YippeeKiYayMotherNature · 16/09/2018 15:40

If he comes round again just call the police, don’t tell him you’re doing it just do it.
It might also be worth calling 101 to ask for some advice now and so there’s some record and if you’ve got the money have an initial chat with a solicitor and ask their advise of what you might need to do after he next shows up.

medusa83 · 16/09/2018 17:42

Thank you for your messages. The DC are 12 and 7. Last time this happened they were both really upset and I later found out from others that my daughter was very worried that she would be made to see him.

The afternoon has passed off without incident. He must have gone home.

Apparently he told my DH that if he isn't allowed to see them he will be calling social services on me.

When he first moved out he rented a flat. He refused to buy them a bed to sleep in, and spent all his money on a 3d tv instead so I had to buy him a set of bunk beds for them.

I have a full-time job in teaching (middle management). I tutor to make some extra income. The children are well-fed, clean, high attendance to school (1-2 days off per year), have friends over, both do lots of extra-curricular activities, are given lots of love and hugs. Both are doing well at school and I managed to tutor my daughter through the 11+ - all with no help (and active hindrance) from ex. I am a billion miles from perfect, but don't think I warrant an SS referral. For him to threaten me with social services...I just can't believe it.
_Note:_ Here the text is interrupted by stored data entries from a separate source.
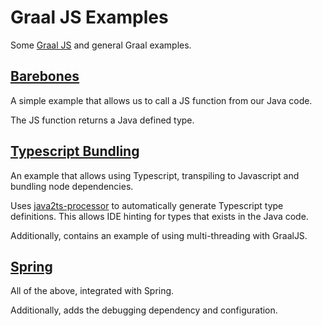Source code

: # Graal JS Examples

Some [Graal JS](https://github.com/oracle/graaljs) and general Graal examples.

## [Barebones](barebones)

A simple example that allows us to call a JS function from our Java code.

The JS function returns a Java defined type.

## [Typescript Bundling](typescript-bundling)

An example that allows using Typescript, transpiling to Javascript and bundling node dependencies.

Uses [java2ts-processor](https://github.com/bsorrentino/java2typescript) to automatically generate Typescript type\
definitions. This allows IDE hinting for types that exists in the Java code.

Additionally, contains an example of using multi-threading with GraalJS.

## [Spring](spring)

All of the above, integrated with Spring.

Additionally, adds the debugging dependency and configuration.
Thank you again for all your comments. I will be looking into some of those agencies you've suggested and seeing what can be done to prevent this in the future.

OP posts:
medusa83 · 16/09/2018 17:48

He has never shown an interest in their schooling so does not know which schools they attend.

OP posts:
medusa83 · 16/09/2018 18:14

I also like the webcam idea and will buy one tonight.

OP posts:
JennyHolzersGhost · 16/09/2018 18:16

Him threatening SS is yet another reason for you to proactively get the authorities involved ASAP. It will make it harder for him to shape the narrative.

Hidingtonothing · 16/09/2018 22:11

Totally agree with Jenny, getting your side in first makes more difference than you’d think, it means you’re the complainant rather than the one being complained about and that will give you an initial upper hand. It would also make it much easier for SS to believe you when you tell them any complaint he makes against you is malicious if there’s an ongoing harassment case against him.

Losingthewill1 · 17/09/2018 17:00

Why are you allowing this man to do this to you?